However, despite the past and continuing political importance of the act, the reality is different for people who are trying hard to be counted as NFSA beneficiaries. Vandana made many rounds to the block office in Dabhaura with a pile of documents for being declared a beneficiary under the NFSA, but got no positive response from the officials. With a sombre look on her face, she said, “After my husband died in 2020, one day a sarpanch came to our house and told me that we would get ration soon.” The village head’s assurance stays empty till date.

Vandana’s pain is not exacerbated by inefficient local administrators but because of decisions being taken far away from their village, in New Delhi.

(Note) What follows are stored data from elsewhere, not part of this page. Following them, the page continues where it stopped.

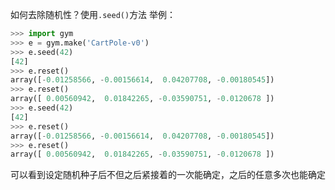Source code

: 如何去除随机性？使用`.seed()`方法
举例：
```python
>>> import gym
>>> e = gym.make('CartPole-v0')
>>> e.seed(42)
[42]
>>> e.reset()
array([-0.01258566, -0.00156614,  0.04207708, -0.00180545])
>>> e.reset()
array([ 0.00560942,  0.01842265, -0.03590751, -0.0120678 ])
>>> e.seed(42)
[42]
>>> e.reset()
array([-0.01258566, -0.00156614,  0.04207708, -0.00180545])
>>> e.reset()
array([ 0.00560942,  0.01842265, -0.03590751, -0.0120678 ])
```
可以看到设定随机种子后不但之后紧接着的一次能确定，之后的任意多次也能确定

The Policymaker’s Blind Spot

In June, when Prime Minister Narendra Modi went to Washington on his first state visit, he claimed to represent a number he had not yet counted. During the welcome ceremony at the White House South Lawn, he told a gathering of the Indian diaspora, with US president Joe Biden in attendance, “This grand welcome ceremony at the White House today is an honour and pride for the 1.4 billion people of India. This is also an honour for more than four million people of Indian origin living in the US. For this honour, I express my heartfelt gratitude.”

How did Modi know that India had crossed the 1.4 billion-mark with its people? Two months earlier, the UN estimated that India had overtaken China in population with a total figure of 1,425,775,850. Though the government liberally uses such estimates for hyperbolic claims, it shies away from counting people and beneficiaries of welfare schemes in the old-fashioned way through the decennial census and many statistical surveys. Over the years, this unwillingness has created a data deficit of humungous proportion which has humane and statistical implications for the most marginalised among Indians.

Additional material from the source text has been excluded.